### Aim of the task
Up to and including the line with "Things start getting", copy the records below exactly from their first line.

*** Data extracts ***

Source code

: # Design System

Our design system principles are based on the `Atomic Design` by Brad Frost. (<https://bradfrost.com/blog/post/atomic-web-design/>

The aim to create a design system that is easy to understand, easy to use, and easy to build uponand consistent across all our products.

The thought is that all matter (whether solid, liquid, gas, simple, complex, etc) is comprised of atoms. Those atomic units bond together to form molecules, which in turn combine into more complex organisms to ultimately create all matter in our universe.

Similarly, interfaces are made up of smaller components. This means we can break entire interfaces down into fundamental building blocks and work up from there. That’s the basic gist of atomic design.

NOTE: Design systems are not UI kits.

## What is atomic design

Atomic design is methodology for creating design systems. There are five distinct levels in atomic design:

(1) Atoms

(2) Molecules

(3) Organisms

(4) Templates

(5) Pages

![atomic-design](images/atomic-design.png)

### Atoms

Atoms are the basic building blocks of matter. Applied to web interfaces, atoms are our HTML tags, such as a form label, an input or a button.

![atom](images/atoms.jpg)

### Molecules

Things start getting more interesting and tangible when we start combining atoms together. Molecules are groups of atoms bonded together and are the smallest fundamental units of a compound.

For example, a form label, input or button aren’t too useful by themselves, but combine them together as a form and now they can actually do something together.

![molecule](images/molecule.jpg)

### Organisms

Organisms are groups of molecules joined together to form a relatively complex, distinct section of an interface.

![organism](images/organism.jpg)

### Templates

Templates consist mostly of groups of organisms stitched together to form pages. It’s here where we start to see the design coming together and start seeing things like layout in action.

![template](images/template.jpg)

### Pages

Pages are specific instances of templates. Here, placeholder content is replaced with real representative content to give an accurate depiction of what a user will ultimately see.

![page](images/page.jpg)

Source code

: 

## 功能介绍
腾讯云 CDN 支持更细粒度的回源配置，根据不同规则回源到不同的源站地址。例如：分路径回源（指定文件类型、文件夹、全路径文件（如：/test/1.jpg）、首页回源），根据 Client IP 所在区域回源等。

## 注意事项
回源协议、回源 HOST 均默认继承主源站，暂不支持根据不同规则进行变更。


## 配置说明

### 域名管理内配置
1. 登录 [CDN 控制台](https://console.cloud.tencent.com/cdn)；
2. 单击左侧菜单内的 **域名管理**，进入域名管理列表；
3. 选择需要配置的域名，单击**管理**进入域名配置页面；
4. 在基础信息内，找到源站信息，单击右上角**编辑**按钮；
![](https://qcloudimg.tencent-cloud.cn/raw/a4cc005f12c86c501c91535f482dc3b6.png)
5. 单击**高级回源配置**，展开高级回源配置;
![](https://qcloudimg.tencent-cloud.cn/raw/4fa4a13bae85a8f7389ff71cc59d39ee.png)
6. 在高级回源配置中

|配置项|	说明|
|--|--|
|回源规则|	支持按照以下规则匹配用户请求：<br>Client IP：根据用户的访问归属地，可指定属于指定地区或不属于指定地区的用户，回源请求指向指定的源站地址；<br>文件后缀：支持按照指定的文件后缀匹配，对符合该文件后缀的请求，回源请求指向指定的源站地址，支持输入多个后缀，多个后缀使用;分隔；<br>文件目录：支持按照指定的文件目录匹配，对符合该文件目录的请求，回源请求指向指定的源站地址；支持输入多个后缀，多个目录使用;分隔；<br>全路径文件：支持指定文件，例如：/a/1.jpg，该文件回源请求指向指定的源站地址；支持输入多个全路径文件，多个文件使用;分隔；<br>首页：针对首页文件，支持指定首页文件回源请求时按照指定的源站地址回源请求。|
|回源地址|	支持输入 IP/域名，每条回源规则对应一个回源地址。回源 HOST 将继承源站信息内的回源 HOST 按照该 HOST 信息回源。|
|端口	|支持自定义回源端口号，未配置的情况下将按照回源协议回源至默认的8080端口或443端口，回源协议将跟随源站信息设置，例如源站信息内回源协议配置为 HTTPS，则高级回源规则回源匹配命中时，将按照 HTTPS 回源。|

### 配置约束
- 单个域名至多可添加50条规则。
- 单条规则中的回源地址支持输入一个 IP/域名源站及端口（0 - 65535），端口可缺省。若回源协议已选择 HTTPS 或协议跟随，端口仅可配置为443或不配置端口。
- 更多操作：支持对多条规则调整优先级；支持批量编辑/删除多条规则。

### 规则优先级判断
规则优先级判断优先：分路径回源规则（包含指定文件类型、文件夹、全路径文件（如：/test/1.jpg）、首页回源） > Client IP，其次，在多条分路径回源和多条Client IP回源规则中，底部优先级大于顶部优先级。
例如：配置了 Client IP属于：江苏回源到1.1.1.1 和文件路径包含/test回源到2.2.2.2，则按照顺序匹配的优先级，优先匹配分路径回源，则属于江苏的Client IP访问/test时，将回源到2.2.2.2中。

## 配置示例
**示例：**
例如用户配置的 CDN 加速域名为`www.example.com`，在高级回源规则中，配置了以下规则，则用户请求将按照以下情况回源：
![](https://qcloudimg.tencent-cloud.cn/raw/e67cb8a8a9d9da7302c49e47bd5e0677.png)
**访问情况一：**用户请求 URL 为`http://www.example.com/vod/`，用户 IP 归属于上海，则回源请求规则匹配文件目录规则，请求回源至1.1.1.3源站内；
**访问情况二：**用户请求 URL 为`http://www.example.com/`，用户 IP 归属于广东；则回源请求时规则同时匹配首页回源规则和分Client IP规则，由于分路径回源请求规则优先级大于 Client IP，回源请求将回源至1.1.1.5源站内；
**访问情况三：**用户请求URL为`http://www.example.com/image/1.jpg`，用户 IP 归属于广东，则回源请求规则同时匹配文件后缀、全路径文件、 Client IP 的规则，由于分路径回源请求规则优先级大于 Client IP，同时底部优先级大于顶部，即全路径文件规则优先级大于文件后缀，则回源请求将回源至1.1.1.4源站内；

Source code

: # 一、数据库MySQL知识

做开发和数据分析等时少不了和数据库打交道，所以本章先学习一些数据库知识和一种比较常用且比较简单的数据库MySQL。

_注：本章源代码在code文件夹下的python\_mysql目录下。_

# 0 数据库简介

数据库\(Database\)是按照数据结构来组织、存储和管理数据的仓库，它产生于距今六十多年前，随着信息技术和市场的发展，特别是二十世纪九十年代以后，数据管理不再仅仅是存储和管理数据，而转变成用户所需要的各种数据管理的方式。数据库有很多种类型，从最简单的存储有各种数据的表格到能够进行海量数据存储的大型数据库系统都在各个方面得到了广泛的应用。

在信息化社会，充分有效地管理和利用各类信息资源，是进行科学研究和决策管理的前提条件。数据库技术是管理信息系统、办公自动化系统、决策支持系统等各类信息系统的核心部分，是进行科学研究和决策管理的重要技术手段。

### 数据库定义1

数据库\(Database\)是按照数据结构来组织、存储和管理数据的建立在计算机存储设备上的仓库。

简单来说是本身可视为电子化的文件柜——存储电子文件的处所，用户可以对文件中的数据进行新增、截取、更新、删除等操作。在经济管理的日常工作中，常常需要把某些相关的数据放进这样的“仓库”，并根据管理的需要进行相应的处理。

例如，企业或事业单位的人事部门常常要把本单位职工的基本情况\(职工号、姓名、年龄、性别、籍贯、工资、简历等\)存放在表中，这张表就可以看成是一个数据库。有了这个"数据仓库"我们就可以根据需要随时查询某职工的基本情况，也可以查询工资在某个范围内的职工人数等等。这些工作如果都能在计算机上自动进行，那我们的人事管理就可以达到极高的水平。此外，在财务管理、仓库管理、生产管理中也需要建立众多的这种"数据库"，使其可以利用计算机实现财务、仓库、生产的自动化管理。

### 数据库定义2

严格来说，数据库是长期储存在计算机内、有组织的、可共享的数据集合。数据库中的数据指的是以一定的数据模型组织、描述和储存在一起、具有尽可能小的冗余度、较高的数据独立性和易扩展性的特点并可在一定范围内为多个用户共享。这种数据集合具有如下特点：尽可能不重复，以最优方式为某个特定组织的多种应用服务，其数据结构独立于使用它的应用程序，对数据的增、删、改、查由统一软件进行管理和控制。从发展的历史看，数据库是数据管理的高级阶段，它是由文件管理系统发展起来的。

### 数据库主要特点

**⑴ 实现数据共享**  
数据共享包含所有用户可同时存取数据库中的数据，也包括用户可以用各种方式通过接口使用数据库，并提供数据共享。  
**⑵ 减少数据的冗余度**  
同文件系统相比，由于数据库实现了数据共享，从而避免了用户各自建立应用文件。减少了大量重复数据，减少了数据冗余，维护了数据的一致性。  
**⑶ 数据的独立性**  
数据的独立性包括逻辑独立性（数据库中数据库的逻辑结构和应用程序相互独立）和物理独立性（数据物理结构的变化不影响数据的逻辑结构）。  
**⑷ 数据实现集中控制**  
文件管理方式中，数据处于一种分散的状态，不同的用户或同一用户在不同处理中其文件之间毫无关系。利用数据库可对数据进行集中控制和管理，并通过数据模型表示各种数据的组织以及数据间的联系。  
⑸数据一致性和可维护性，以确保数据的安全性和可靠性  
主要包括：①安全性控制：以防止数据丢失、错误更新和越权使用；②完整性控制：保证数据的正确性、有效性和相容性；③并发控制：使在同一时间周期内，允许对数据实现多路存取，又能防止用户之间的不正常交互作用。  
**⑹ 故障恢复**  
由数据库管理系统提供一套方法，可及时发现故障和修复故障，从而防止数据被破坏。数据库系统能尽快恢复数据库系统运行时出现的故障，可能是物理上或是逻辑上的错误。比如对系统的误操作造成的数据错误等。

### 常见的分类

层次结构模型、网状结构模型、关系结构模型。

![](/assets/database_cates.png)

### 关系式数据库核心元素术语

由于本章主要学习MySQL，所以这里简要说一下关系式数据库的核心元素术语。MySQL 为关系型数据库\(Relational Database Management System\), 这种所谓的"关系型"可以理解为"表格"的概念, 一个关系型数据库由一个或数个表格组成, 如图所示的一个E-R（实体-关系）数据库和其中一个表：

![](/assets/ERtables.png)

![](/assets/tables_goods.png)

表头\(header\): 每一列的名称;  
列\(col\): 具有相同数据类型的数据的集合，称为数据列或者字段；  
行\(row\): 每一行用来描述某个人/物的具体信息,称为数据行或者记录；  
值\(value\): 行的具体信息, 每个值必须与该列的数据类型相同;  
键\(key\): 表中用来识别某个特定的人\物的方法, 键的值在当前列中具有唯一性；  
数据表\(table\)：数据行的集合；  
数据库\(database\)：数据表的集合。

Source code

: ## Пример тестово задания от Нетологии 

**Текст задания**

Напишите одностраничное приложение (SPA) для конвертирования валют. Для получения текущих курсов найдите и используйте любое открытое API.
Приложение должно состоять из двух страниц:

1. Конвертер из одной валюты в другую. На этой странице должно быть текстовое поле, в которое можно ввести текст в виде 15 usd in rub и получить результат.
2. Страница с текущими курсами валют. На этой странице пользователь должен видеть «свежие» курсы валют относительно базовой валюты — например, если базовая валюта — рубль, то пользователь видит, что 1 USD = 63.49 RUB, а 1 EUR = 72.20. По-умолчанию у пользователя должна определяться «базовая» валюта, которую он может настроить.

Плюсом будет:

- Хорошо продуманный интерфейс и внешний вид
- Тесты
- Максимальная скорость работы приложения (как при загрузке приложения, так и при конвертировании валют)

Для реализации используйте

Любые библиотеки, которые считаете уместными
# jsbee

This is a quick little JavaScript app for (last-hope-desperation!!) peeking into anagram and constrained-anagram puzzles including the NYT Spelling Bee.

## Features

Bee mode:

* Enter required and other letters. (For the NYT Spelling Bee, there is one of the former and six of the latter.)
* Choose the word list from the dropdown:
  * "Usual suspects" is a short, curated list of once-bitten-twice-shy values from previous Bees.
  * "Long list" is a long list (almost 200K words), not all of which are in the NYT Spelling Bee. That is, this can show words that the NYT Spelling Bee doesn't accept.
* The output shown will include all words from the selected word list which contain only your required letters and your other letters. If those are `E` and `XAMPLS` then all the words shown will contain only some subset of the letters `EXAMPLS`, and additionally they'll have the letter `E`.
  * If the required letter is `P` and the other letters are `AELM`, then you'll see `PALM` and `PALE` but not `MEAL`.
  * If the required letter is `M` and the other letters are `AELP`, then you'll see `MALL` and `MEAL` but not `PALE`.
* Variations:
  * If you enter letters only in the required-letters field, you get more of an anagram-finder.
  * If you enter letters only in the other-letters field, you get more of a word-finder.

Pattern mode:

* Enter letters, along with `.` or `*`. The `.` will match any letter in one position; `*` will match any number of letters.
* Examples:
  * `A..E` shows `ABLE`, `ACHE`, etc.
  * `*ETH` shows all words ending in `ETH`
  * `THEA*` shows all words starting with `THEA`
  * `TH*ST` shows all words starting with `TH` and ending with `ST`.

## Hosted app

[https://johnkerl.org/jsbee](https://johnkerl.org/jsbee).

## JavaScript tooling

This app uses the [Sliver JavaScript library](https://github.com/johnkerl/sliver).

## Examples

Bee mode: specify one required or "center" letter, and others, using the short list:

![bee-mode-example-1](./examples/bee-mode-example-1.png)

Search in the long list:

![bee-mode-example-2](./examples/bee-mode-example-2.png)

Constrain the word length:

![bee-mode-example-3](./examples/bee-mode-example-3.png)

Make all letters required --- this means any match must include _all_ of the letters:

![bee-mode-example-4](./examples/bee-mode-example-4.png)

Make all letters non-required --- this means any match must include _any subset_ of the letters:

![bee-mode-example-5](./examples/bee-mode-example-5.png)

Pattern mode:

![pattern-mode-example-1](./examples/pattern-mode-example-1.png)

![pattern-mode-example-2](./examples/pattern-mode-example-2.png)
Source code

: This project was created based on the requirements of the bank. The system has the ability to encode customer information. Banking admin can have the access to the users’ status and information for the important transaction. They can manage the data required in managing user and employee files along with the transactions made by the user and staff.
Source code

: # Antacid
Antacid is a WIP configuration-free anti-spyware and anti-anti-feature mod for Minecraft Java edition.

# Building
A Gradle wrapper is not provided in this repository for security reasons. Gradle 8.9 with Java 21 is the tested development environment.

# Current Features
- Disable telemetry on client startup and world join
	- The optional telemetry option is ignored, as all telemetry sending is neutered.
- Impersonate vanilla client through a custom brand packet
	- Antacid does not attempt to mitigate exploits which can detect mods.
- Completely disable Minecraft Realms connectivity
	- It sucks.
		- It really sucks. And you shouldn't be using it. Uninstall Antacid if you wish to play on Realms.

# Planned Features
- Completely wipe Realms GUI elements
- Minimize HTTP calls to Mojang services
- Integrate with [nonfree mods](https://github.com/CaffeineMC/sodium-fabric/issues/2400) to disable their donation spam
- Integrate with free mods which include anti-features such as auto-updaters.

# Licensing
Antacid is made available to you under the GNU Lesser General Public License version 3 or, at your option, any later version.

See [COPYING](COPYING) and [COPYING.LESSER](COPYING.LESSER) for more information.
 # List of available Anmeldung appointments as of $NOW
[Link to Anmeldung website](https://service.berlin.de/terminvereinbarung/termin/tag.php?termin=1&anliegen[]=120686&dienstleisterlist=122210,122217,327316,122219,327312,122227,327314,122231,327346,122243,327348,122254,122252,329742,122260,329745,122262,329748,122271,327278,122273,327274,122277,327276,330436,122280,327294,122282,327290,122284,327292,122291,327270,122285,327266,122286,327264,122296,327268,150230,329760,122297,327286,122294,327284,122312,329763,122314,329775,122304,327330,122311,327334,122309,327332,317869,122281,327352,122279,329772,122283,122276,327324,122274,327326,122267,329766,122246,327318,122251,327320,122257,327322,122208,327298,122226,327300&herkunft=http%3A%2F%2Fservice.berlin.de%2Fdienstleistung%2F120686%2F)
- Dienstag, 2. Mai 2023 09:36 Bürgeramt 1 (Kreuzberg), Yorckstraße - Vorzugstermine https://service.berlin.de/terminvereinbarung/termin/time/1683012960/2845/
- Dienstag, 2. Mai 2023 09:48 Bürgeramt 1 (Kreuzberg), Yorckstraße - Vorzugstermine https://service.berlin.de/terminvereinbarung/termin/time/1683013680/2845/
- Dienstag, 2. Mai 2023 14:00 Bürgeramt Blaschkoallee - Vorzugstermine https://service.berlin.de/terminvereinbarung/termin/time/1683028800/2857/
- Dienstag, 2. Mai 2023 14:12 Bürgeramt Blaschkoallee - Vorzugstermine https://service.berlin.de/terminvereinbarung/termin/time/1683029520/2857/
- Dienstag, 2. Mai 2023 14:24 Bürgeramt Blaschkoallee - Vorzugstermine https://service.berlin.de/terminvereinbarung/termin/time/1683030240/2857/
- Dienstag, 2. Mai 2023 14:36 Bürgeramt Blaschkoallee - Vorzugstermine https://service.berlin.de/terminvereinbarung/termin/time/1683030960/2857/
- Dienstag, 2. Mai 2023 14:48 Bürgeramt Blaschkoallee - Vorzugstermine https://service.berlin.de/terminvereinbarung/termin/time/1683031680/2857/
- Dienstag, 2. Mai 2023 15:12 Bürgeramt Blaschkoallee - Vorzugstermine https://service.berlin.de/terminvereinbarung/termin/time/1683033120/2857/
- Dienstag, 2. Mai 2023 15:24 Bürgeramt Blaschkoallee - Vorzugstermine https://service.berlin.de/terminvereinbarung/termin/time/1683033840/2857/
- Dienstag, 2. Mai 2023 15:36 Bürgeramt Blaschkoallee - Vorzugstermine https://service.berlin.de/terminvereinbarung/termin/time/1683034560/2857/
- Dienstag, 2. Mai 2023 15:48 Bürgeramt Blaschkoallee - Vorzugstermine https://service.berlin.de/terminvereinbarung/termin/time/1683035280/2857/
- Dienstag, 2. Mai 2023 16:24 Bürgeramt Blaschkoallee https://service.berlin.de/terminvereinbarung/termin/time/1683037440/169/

*** End of Data extracts ***

### Output below
Source code

: # Design System

Our design system principles are based on the `Atomic Design` by Brad Frost. (<https://bradfrost.com/blog/post/atomic-web-design/>

The aim to create a design system that is easy to understand, easy to use, and easy to build uponand consistent across all our products.

The thought is that all matter (whether solid, liquid, gas, simple, complex, etc) is comprised of atoms. Those atomic units bond together to form molecules, which in turn combine into more complex organisms to ultimately create all matter in our universe.

Similarly, interfaces are made up of smaller components. This means we can break entire interfaces down into fundamental building blocks and work up from there. That’s the basic gist of atomic design.

NOTE: Design systems are not UI kits.

## What is atomic design

Atomic design is methodology for creating design systems. There are five distinct levels in atomic design:

(1) Atoms

(2) Molecules

(3) Organisms

(4) Templates

(5) Pages

![atomic-design](images/atomic-design.png)

### Atoms

Atoms are the basic building blocks of matter. Applied to web interfaces, atoms are our HTML tags, such as a form label, an input or a button.

![atom](images/atoms.jpg)

### Molecules

Things start getting more interesting and tangible when we start combining atoms together. Molecules are groups of atoms bonded together and are the smallest fundamental units of a compound.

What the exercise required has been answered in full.